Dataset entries

__________

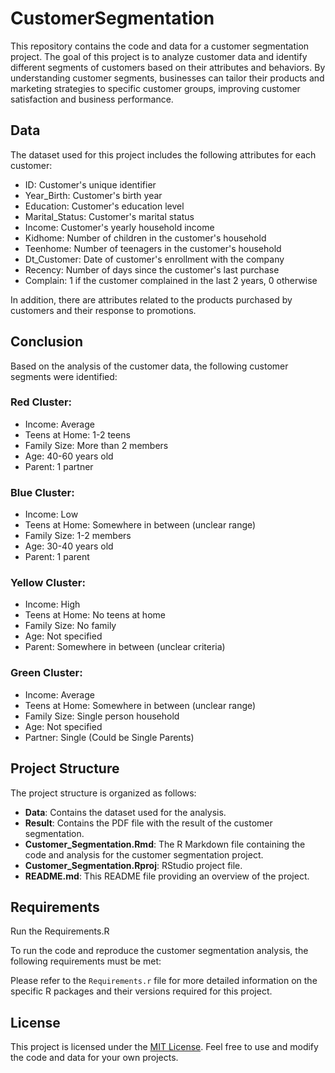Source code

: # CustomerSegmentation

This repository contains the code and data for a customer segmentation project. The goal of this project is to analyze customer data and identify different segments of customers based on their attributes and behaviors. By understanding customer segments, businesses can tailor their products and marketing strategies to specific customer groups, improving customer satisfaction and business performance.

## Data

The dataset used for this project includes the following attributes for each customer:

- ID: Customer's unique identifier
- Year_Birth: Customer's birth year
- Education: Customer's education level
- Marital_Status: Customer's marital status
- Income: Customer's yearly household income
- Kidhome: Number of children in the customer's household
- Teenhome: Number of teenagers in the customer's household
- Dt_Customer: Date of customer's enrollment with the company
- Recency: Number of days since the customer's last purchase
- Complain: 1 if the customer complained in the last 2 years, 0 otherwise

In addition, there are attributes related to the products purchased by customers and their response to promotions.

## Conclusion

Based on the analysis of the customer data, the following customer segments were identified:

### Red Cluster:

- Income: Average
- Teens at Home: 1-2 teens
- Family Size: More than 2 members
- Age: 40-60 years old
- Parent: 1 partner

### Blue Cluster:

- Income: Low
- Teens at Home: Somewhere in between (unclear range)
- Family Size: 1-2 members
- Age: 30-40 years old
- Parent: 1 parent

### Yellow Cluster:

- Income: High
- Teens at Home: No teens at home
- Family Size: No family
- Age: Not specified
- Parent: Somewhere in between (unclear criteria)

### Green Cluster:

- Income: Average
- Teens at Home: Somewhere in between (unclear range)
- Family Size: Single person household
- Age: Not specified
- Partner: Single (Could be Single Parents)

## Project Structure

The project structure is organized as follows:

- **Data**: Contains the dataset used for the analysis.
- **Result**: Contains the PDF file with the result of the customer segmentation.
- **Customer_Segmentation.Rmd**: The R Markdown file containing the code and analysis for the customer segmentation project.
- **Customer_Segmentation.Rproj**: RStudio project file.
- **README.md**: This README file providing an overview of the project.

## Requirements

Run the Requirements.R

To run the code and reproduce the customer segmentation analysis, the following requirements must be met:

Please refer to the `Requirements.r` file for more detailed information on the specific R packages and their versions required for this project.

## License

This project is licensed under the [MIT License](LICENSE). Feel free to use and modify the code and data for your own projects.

__________

- Your task: An exact printout of the entries is wanted, covering the first line through the line holding "- Partner: Single (Could be Single Parents)", with pictures kept out of it.

- Task solution:
Source code

: # CustomerSegmentation

This repository contains the code and data for a customer segmentation project. The goal of this project is to analyze customer data and identify different segments of customers based on their attributes and behaviors. By understanding customer segments, businesses can tailor their products and marketing strategies to specific customer groups, improving customer satisfaction and business performance.

## Data

The dataset used for this project includes the following attributes for each customer:

- ID: Customer's unique identifier
- Year_Birth: Customer's birth year
- Education: Customer's education level
- Marital_Status: Customer's marital status
- Income: Customer's yearly household income
- Kidhome: Number of children in the customer's household
- Teenhome: Number of teenagers in the customer's household
- Dt_Customer: Date of customer's enrollment with the company
- Recency: Number of days since the customer's last purchase
- Complain: 1 if the customer complained in the last 2 years, 0 otherwise

In addition, there are attributes related to the products purchased by customers and their response to promotions.

## Conclusion

Based on the analysis of the customer data, the following customer segments were identified:

### Red Cluster:

- Income: Average
- Teens at Home: 1-2 teens
- Family Size: More than 2 members
- Age: 40-60 years old
- Parent: 1 partner

### Blue Cluster:

- Income: Low
- Teens at Home: Somewhere in between (unclear range)
- Family Size: 1-2 members
- Age: 30-40 years old
- Parent: 1 parent

### Yellow Cluster:

- Income: High
- Teens at Home: No teens at home
- Family Size: No family
- Age: Not specified
- Parent: Somewhere in between (unclear criteria)

### Green Cluster:

- Income: Average
- Teens at Home: Somewhere in between (unclear range)
- Family Size: Single person household
- Age: Not specified
- Partner: Single (Could be Single Parents)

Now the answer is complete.